Kareem Huggins

No. 32
- Position: Running back

Personal information
- Born: May 24, 1986 (age 39) Irvington, New Jersey, U.S.
- Listed height: 5 ft 9 in (1.75 m)
- Listed weight: 198 lb (90 kg)

Career information
- High school: Bayley-Ellard (NJ)
- College: Hofstra
- NFL draft: 2009: undrafted

Career history
- Tampa Bay Buccaneers (2009–2010); New England Patriots (2012)*; New York Jets (2013)*; Brooklyn Bolts (2014);
- * Offseason and/or practice squad member only

Awards and highlights
- 2014 FXFL All-Star;

Career NFL statistics
- Rushing attempts: 4
- Rushing yards: 11
- Rushing TDs: 0
- Stats at Pro Football Reference

= Kareem Huggins =

American football player (born 1986)

Kareem Huggins (born May 24, 1986) is an American former professional football player who was a running back in the National Football League (NFL). He was signed by the Tampa Bay Buccaneers as an undrafted free agent in 2009. Huggins graduated from Bayley-Ellard High School in New Jersey and played college football for the Hofstra Pride.

==Professional career==

===Tampa Bay Buccaneers===
He was signed by the Tampa Bay Buccaneers as an undrafted free agent prior to the 2009 season. After his September release, Huggins was signed to the Buccaneers' practice squad, where he remained until his activation to the active roster for Week 16 in December.

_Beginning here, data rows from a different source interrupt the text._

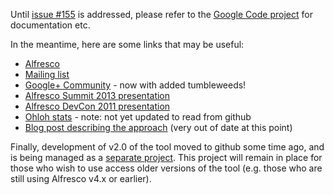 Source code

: Until [issue #155](https://github.com/pmonks/alfresco-bulk-filesystem-import/issues/155) is addressed, please refer to the [Google Code project](http://code.google.com/p/alfresco-bulk-filesystem-import/) for documentation etc.

In the meantime, here are some links that may be useful:
* [Alfresco](http://www.alfresco.com/)
* [Mailing list](http://groups.google.com/group/alfresco-bulk-filesystem-import)
* [Google+ Community](https://plus.google.com/u/0/communities/109819088324399315209) - now with added tumbleweeds!
* [Alfresco Summit 2013 presentation](http://summit.alfresco.com/boston/sessions/whats-new-bulk-file-system-import-tool)
* [Alfresco DevCon 2011 presentation](http://www.slideshare.net/alfresco/taking-your-bulk-content-ingestions-to-the-next-level)
* [Ohloh stats](https://www.ohloh.net/p/alfresco-bulk-filesystem-import) - note: not yet updated to read from github
* [Blog post describing the approach](http://blogs.alfresco.com/wp/pmonks/2009/10/22/bulk-import-from-a-filesystem/) (very out of date at this point)

Finally, development of v2.0 of the tool moved to github some time ago, and is being managed as a [separate project](https://github.com/pmonks/alfresco-bulk-import).  This project will remain in place for those who wish to use access older versions of the tool (e.g. those who are still using Alfresco v4.x or earlier).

Huggins earned a backup running back spot in camp in 2010, but a week 6 knee injury against the New Orleans Saints ended his season, landing him on injured reserve. The severe knee injury led to the Buccaneers not tendering Huggins a contract for the 2011 season.

===New England Patriots===
Huggins was signed by the New England Patriots on August 4, 2012, after spending the 2011 season out of football. He was released the next day.

===New York Jets===
He was signed to the New York Jets' practice squad on September 25, 2013. He was released on October 2, 2013.